A quick (like under-10-minute quick) sequence for those days, or seasons of life, when you just don’t have a whole lot of time. I consider this sequence to be more of an ‘active mobility’ flow, so it’s nice to do in the mornings or during a midday slump — It could also serve as a warmup before surfing or a workout!
Here’s the sequence breakdown:
And if you want to make the sequence longer, you could always throw in a few ‘vinyasas’ or add on more reps!
1. Begin in CHILD’S POSE (or any other resting pose).
Gently guide your attention onto your breath and stay for 5 full cycles.
2. CAT + COW — 5x
Come onto all fours. Keep that steady cadence with the breath. Inhale to extend the spine, and exhale to round. Repeat for 5 or so rounds.

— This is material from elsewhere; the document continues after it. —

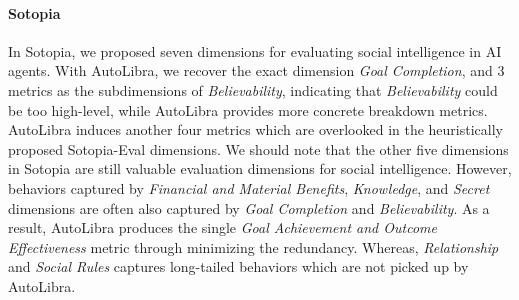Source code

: \paragraph{Sotopia} In Sotopia, we \citep{zhousotopia} proposed seven dimensions for evaluating social intelligence in AI agents. With AutoLibra, we recover the exact dimension \emph{Goal Completion}, and 3 metrics as the subdimensions of \emph{Believability}, indicating that \textit{Believability} could be too high-level, while AutoLibra provides more concrete breakdown metrics. 
AutoLibra induces another four metrics which are overlooked in the heuristically proposed Sotopia-Eval dimensions. We should note that the other five dimensions in Sotopia are still valuable evaluation dimensions for social intelligence. However, behaviors captured by \emph{Financial and Material Benefits}, \emph{Knowledge}, and \emph{Secret} dimensions are often also captured by \textit{Goal Completion} and \textit{Believability}. As a result, AutoLibra produces the single \textit{Goal Achievement and Outcome Effectiveness} metric through minimizing the redundancy. Whereas, \textit{Relationship} and \textit{Social Rules} captures long-tailed behaviors which are not picked up by AutoLibra.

3. TOES POSE + DOWNDOG — 5x
From Table Top (all fours), tuck your toes under and walk your hands back towards you, pausing anywhere along the way that works for you — option to sit all the way back on the heels (Broken Toe Pose). Stay here for the breath in. On the breath out, walk your hands forward to come into Downdog. Repeat for 5 rounds.
4. HEART-OPEN HORSE + REACHING TRIANGLE — 3-5x/side
From Downdog, step your right foot through to come up into Horse Stance, facing the side of your mat. ‘Cactus’ your arms + retract your shoulder blades to open your heart — this will be the breath out. On the inhale, pivot your feet into Triangle pose at the back of your mat, and reach forward with your top arm ( you can even explore rounding a little thru the spine). Move with the breath, alternating sides. Aim for 3-5/side.
5. ‘SKATER’ SQUATS — 5-10x/side
From Downdog, step your left foot through to come up into ‘Skater’ facing the side of your mat. Keep in mind that the depth of your squat is up to you. Skandasana / Cossack squats are also an option. Keep your hips low and use your inhale to move you through center, exhaling to arrive in your Squat on the other side. Alternate with the breath. Make it xtra spicy by adding Breath of Fire! Aim for 5-10/side.
6. GLUTE BRIDGES — 5-10x
Come through to your back with your knees bent and feet flat. On the exhale, drive through your heels and lift your hips to come into Bridge Pose. On the inhale, slowly lower and tap your hips to the floor. Aim for 5-10 rounds. Add some challenge by ‘walking’ your feet or single-leg bridge (just try to keep the pelvis level!).
7. SEATED MEDITATION — 5-10 breaths
Please don’t skip this part because THIS is where the practice lands! Gently press yourself up into a comfortable seat and return to your breath. Encourage your attention to follow one breath in, and one breath out at a time. Stay for 5-10 breaths.